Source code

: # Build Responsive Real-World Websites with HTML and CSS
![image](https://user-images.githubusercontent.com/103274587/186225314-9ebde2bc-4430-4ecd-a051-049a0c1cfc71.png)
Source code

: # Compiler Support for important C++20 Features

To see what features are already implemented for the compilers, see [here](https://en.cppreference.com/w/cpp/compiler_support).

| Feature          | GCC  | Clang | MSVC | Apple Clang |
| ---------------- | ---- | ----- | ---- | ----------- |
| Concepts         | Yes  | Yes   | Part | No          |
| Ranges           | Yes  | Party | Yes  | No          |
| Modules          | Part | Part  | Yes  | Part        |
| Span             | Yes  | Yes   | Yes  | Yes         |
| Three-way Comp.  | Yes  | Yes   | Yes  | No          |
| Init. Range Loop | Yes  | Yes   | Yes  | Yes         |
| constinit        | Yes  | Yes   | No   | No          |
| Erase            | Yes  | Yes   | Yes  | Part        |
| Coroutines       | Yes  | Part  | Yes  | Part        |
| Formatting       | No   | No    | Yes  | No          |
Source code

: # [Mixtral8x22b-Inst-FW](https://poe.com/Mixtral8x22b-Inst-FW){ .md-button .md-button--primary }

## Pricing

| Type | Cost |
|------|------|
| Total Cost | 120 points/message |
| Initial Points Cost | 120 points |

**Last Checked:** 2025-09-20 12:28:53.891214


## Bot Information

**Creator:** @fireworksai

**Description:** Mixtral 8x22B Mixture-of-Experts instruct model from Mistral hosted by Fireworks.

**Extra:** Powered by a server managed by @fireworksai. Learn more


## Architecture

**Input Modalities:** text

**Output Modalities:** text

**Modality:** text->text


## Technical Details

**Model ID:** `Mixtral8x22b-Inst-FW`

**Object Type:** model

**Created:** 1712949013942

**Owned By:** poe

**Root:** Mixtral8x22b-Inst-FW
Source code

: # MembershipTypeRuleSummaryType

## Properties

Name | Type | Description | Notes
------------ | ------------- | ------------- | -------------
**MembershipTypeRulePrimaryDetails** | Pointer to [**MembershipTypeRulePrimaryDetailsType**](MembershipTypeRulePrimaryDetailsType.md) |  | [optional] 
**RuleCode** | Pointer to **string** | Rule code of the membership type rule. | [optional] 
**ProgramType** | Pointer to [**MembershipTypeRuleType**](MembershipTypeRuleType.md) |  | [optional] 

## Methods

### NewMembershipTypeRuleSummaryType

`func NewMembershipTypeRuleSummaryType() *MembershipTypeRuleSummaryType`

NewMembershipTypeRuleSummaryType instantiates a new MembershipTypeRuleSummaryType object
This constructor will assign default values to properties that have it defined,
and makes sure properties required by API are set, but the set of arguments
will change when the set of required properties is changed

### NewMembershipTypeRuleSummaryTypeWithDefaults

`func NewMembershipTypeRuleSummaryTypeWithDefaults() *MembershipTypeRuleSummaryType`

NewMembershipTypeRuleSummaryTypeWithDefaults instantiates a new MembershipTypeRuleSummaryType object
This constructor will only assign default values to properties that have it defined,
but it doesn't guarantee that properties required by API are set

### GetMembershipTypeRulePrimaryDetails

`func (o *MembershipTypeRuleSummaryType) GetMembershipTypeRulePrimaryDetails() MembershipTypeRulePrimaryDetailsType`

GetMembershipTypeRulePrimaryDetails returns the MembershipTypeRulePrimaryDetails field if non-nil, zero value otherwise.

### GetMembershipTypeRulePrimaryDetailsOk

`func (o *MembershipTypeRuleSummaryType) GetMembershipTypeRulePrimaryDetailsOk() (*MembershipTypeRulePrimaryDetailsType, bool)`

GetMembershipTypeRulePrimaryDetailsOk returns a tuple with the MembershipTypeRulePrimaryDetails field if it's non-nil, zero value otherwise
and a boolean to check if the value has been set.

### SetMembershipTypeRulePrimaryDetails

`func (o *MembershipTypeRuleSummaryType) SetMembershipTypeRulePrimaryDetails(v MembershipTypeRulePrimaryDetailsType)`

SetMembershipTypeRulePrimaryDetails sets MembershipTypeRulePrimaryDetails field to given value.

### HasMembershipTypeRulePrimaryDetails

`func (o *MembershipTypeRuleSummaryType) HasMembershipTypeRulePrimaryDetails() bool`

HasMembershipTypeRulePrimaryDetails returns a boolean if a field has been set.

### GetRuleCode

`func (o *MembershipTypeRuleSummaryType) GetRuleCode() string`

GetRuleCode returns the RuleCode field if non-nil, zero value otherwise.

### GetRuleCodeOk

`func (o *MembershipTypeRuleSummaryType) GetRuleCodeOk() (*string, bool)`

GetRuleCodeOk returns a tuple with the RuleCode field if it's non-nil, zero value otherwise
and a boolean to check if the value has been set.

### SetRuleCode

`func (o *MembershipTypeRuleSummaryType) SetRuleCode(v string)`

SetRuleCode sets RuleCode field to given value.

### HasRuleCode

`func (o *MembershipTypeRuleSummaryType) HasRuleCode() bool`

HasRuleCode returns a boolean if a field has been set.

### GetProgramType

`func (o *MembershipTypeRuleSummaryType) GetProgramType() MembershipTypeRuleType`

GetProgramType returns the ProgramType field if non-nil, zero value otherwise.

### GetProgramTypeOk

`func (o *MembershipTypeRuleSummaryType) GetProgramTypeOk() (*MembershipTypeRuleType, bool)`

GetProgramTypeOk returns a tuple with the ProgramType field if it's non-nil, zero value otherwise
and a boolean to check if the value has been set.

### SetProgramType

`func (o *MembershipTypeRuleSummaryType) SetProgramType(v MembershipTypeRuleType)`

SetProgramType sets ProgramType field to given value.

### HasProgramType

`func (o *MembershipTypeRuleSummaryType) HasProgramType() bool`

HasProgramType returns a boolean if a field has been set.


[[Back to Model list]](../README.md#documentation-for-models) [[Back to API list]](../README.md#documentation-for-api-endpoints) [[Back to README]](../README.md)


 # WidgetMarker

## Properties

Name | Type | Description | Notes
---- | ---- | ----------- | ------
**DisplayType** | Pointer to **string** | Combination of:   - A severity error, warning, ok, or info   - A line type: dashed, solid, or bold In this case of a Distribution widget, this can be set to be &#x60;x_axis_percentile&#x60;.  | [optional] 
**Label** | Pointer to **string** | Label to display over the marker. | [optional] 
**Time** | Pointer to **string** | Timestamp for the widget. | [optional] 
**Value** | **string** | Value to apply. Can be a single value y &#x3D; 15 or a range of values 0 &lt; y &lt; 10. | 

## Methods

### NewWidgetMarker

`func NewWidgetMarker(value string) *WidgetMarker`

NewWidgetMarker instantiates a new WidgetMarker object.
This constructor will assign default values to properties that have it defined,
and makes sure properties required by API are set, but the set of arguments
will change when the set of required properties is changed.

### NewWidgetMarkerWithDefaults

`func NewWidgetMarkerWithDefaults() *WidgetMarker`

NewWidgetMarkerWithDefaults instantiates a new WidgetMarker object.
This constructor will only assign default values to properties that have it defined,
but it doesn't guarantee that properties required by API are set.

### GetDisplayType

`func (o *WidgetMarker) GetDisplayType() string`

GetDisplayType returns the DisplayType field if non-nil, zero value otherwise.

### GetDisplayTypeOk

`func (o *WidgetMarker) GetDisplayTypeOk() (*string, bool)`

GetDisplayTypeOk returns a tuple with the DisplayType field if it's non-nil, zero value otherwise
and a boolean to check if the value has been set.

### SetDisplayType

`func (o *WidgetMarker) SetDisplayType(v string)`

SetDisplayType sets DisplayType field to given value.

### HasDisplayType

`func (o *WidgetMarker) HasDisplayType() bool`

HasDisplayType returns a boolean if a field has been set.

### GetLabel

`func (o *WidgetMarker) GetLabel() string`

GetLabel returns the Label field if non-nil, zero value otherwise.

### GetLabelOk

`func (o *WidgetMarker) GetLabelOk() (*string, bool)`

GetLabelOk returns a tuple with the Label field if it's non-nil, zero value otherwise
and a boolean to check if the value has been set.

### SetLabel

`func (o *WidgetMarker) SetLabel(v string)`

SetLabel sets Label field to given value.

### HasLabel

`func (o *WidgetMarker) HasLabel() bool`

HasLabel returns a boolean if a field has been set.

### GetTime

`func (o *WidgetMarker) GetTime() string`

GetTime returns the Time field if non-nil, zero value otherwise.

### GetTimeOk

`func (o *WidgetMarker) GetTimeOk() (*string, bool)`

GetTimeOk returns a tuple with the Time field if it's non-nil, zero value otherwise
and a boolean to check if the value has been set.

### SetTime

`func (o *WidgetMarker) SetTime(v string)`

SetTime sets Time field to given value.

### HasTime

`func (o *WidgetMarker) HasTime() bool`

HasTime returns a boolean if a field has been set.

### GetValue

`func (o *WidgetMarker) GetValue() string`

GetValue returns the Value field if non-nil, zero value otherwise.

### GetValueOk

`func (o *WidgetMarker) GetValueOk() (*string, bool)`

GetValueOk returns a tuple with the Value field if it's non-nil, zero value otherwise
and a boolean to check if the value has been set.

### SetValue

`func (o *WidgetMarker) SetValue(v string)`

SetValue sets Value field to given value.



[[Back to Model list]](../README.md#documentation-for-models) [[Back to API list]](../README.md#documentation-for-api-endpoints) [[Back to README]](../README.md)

▸ **What needs to be done**
Reproduce word for word the material above, starting with the line that has "(o *MembershipTypeRuleSummaryType) GetRuleCodeOk()" and stopping after the line that has "HasProgramType returns a".

▸ **Your solution**
`func (o *MembershipTypeRuleSummaryType) GetRuleCodeOk() (*string, bool)`

GetRuleCodeOk returns a tuple with the RuleCode field if it's non-nil, zero value otherwise
and a boolean to check if the value has been set.

### SetRuleCode

`func (o *MembershipTypeRuleSummaryType) SetRuleCode(v string)`

SetRuleCode sets RuleCode field to given value.

### HasRuleCode

`func (o *MembershipTypeRuleSummaryType) HasRuleCode() bool`

HasRuleCode returns a boolean if a field has been set.

### GetProgramType

`func (o *MembershipTypeRuleSummaryType) GetProgramType() MembershipTypeRuleType`

GetProgramType returns the ProgramType field if non-nil, zero value otherwise.

### GetProgramTypeOk

`func (o *MembershipTypeRuleSummaryType) GetProgramTypeOk() (*MembershipTypeRuleType, bool)`

GetProgramTypeOk returns a tuple with the ProgramType field if it's non-nil, zero value otherwise
and a boolean to check if the value has been set.

### SetProgramType

`func (o *MembershipTypeRuleSummaryType) SetProgramType(v MembershipTypeRuleType)`

SetProgramType sets ProgramType field to given value.

### HasProgramType

`func (o *MembershipTypeRuleSummaryType) HasProgramType() bool`

HasProgramType returns a boolean if a field has been set.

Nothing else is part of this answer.